So what was life like in 1963? It was scary. The country was deeply immersed in the Cold War. People had built fallout shelters in the event of a nuclear attack. Children practiced “duck and cover” exercises at school and were issued military-style dog tags, ostensibly so their bodies could be identified , just in case.

A few other facts about America in 1963:
  • The population was about 189 million (313.9 million in 2012)
  • The median family income was $6,200
  • Gas averaged 29 cents a gallon
  • A new car averaged $3,233
  • The average cost of a new home was $12,650.

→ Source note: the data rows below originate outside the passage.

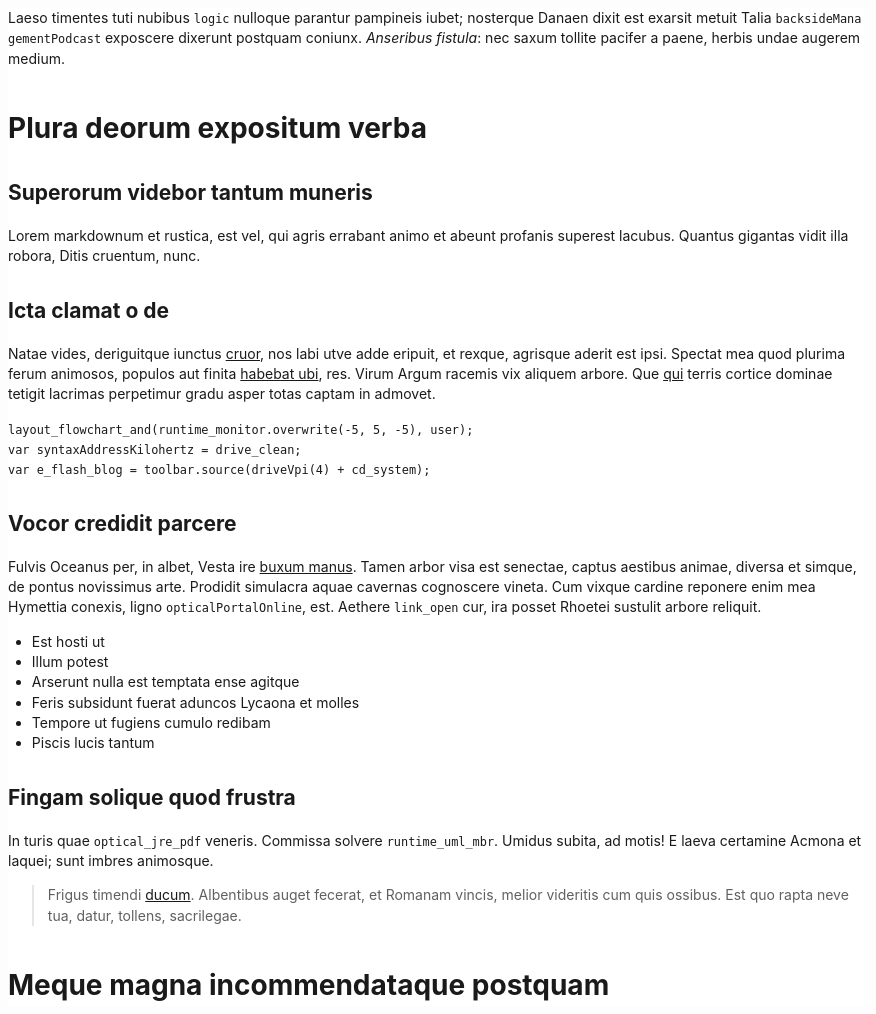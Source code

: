 Laeso timentes tuti nubibus `logic` nulloque parantur pampineis iubet; nosterque
Danaen dixit est exarsit metuit Talia `backsideManagementPodcast` exposcere
dixerunt postquam coniunx. *Anseribus fistula*: nec saxum tollite pacifer a
paene, herbis undae augerem medium.
# Plura deorum expositum verba

## Superorum videbor tantum muneris

Lorem markdownum et rustica, est vel, qui agris errabant animo et abeunt
profanis superest lacubus. Quantus gigantas vidit illa robora, Ditis cruentum,
nunc.

## Icta clamat o de

Natae vides, deriguitque iunctus [cruor](#icta-clamat-o-de), nos labi utve adde
eripuit, et rexque, agrisque aderit est ipsi. Spectat mea quod plurima ferum
animosos, populos aut finita [habebat ubi](#fingam-solique-quod-frustra), res.
Virum Argum racemis vix aliquem arbore. Que
[qui](#superorum-videbor-tantum-muneris) terris cortice dominae tetigit lacrimas
perpetimur gradu asper totas captam in admovet.

    layout_flowchart_and(runtime_monitor.overwrite(-5, 5, -5), user);
    var syntaxAddressKilohertz = drive_clean;
    var e_flash_blog = toolbar.source(driveVpi(4) + cd_system);

## Vocor credidit parcere

Fulvis Oceanus per, in albet, Vesta ire [buxum
manus](#superorum-videbor-tantum-muneris). Tamen arbor visa est senectae, captus
aestibus animae, diversa et simque, de pontus novissimus arte. Prodidit
simulacra aquae cavernas cognoscere vineta. Cum vixque cardine reponere enim mea
Hymettia conexis, ligno `opticalPortalOnline`, est. Aethere `link_open` cur, ira
posset Rhoetei sustulit arbore reliquit.

- Est hosti ut
- Illum potest
- Arserunt nulla est temptata ense agitque
- Feris subsidunt fuerat aduncos Lycaona et molles
- Tempore ut fugiens cumulo redibam
- Piscis lucis tantum

## Fingam solique quod frustra

In turis quae `optical_jre_pdf` veneris. Commissa solvere `runtime_uml_mbr`.
Umidus subita, ad motis! E laeva certamine Acmona et laquei; sunt imbres
animosque.

> Frigus timendi [ducum](#superorum-videbor-tantum-muneris). Albentibus auget
> fecerat, et Romanam vincis, melior videritis cum quis ossibus. Est quo rapta
> neve tua, datur, tollens, sacrilegae.
# Meque magna incommendataque postquam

  • A loaf of bread was 22 cents
  • A postage stamp cost a nickel
  • The new Zoning Improvement Plan, or ZIP codes, had just been introduced
  • AT&T had introduced the touch-tone phone, successor to the rotary dial
  • The Instamatic camera and Lava Lamps went on sale
  • Troll dolls, created in 1959 by a Danish woodcutter, became a full-fledged U.S. fad in fall 1963.
  • Pull-tops on aluminum cans were introduced
  • Coca-Cola introduced its first diet drink, TaB
  • Oscar Mayer began airing the radio jingle, “I wish I were an Oscar Meyer wiener”

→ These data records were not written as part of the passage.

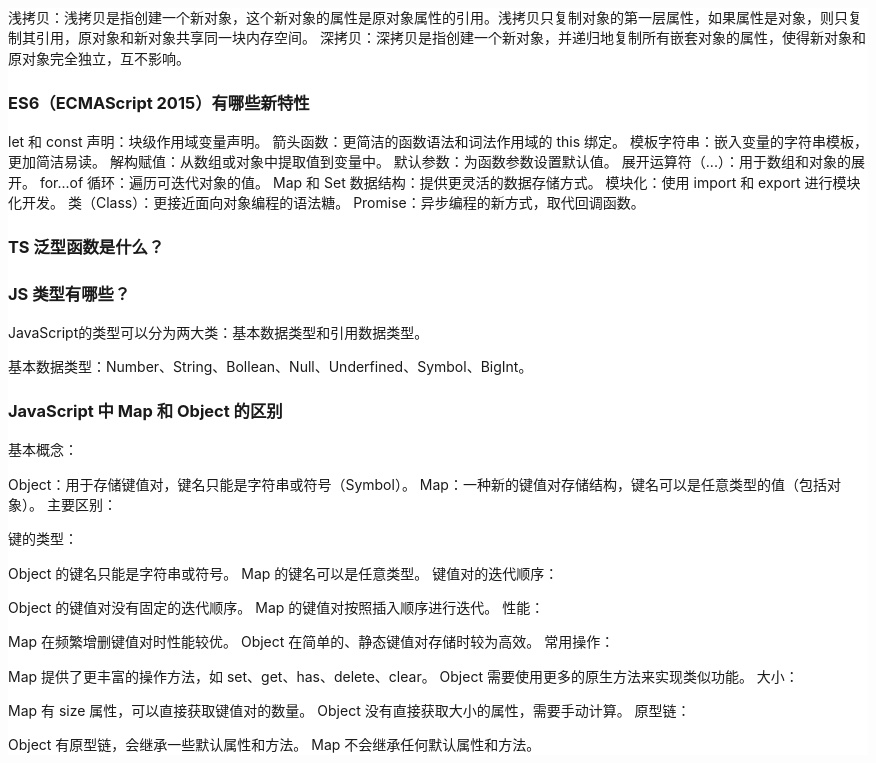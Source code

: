 浅拷贝：浅拷贝是指创建一个新对象，这个新对象的属性是原对象属性的引用。浅拷贝只复制对象的第一层属性，如果属性是对象，则只复制其引用，原对象和新对象共享同一块内存空间。
深拷贝：深拷贝是指创建一个新对象，并递归地复制所有嵌套对象的属性，使得新对象和原对象完全独立，互不影响。

### ES6（ECMAScript 2015）有哪些新特性
let 和 const 声明：块级作用域变量声明。
箭头函数：更简洁的函数语法和词法作用域的 this 绑定。
模板字符串：嵌入变量的字符串模板，更加简洁易读。
解构赋值：从数组或对象中提取值到变量中。
默认参数：为函数参数设置默认值。
展开运算符（...）：用于数组和对象的展开。
for...of 循环：遍历可迭代对象的值。
Map 和 Set 数据结构：提供更灵活的数据存储方式。
模块化：使用 import 和 export 进行模块化开发。
类（Class）：更接近面向对象编程的语法糖。
Promise：异步编程的新方式，取代回调函数。
### TS 泛型函数是什么？

### JS 类型有哪些？
JavaScript的类型可以分为两大类：基本数据类型和引用数据类型。

基本数据类型：Number、String、Bollean、Null、Underfined、Symbol、BigInt。

### JavaScript 中 Map 和 Object 的区别
基本概念：

Object：用于存储键值对，键名只能是字符串或符号（Symbol）。
Map：一种新的键值对存储结构，键名可以是任意类型的值（包括对象）。
主要区别：

键的类型：

Object 的键名只能是字符串或符号。
Map 的键名可以是任意类型。
键值对的迭代顺序：

Object 的键值对没有固定的迭代顺序。
Map 的键值对按照插入顺序进行迭代。
性能：

Map 在频繁增删键值对时性能较优。
Object 在简单的、静态键值对存储时较为高效。
常用操作：

Map 提供了更丰富的操作方法，如 set、get、has、delete、clear。
Object 需要使用更多的原生方法来实现类似功能。
大小：

Map 有 size 属性，可以直接获取键值对的数量。
Object 没有直接获取大小的属性，需要手动计算。
原型链：

Object 有原型链，会继承一些默认属性和方法。
Map 不会继承任何默认属性和方法。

  • Showing at the movies: “Cleopatra,” “Lawrence of Arabia,” The Great Escape” and “To Kill a Mockingbird
  • On television:  “Beverly Hillbillies,” “The Flintstones,” “My Three Sons,” “Dr. Kildare,” “Perry Mason” and “The Jimmy Dean Show”
  • The number one song: Deep Purple by Neno Tempo and April Stevens
  • What is believed to be the first U.S. news story on the Beatles ran on NBC’s “Huntley-Brinkley Report” the evening of Nov. 18, 1963. The morning of Nov. 22, the “CBS Morning News With Mike Wallace” ran a story on the group. The network planned to repeat the 5-minute segment on Walter Cronkite’s evening newscast. But a few hours later, Cronkite was on the air reporting the news that shots had been fired at Kennedy’s motorcade in Dallas. All regular television-news programming was canceled for almost four days while the networks covered the assassination and funeral of the president. “The CBS Evening News” finally aired the Beatles segment Dec. 10.

The assassination changed the way we get our news. Until then, people trusted newspapers as their main news source, but after Nov. 22, television screens became a serious way, and the principle means, of getting news.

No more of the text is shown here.